» What is expected
The answer is the data repeated in full, with no pictures included.

[Stored data]

* * *

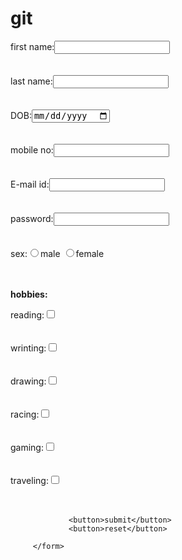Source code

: # git
 <!DOCTYPE html>
<html>
<head>
	<title>data</title>
</head>
<body>        <form action="https://smitpatel3626@gmail.com">
                 first name:<input type="text" name=""><br><br><br>        	
                  last name:<input type="text" name=""><br><br><br>           
                        DOB:<input type="date" name=""><br><br><br>
                  mobile no:<input type="number" name=""><br><br><br>
                  E-mail id:<input type="email" name=""><br><br><br>
                  password:<input type="password" name=""><br><br><br>
                  sex:<input type="radio" name="sex">male
                      <input type="radio" name="sex">female<br><br><br>
                       <p><b>hobbies:</b></p>
                      reading:<input type="checkbox" name=""><br><br><br>
                      wrinting:<input type="checkbox" name=""><br><br><br>
                      drawing:<input type="checkbox" name=""><br><br><br>
                      racing:<input type="checkbox" name=""><br><br><br>
                      gaming:<input type="checkbox" name=""><br><br><br>
                      traveling:<input type="checkbox" name=""><br><br><br>






                 <button>submit</button>
                 <button>reset</button>
          
         </form>            

</body>
</html>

* * *

» Solution for this task
Source code

: # git
 <!DOCTYPE html>
<html>
<head>
	<title>data</title>
</head>
<body>        <form action="https://smitpatel3626@gmail.com">
                 first name:<input type="text" name=""><br><br><br>        	
                  last name:<input type="text" name=""><br><br><br>           
                        DOB:<input type="date" name=""><br><br><br>
                  mobile no:<input type="number" name=""><br><br><br>
                  E-mail id:<input type="email" name=""><br><br><br>
                  password:<input type="password" name=""><br><br><br>
                  sex:<input type="radio" name="sex">male
                      <input type="radio" name="sex">female<br><br><br>
                       <p><b>hobbies:</b></p>
                      reading:<input type="checkbox" name=""><br><br><br>
                      wrinting:<input type="checkbox" name=""><br><br><br>
                      drawing:<input type="checkbox" name=""><br><br><br>
                      racing:<input type="checkbox" name=""><br><br><br>
                      gaming:<input type="checkbox" name=""><br><br><br>
                      traveling:<input type="checkbox" name=""><br><br><br>






                 <button>submit</button>
                 <button>reset</button>
          
         </form>            

</body>
</html>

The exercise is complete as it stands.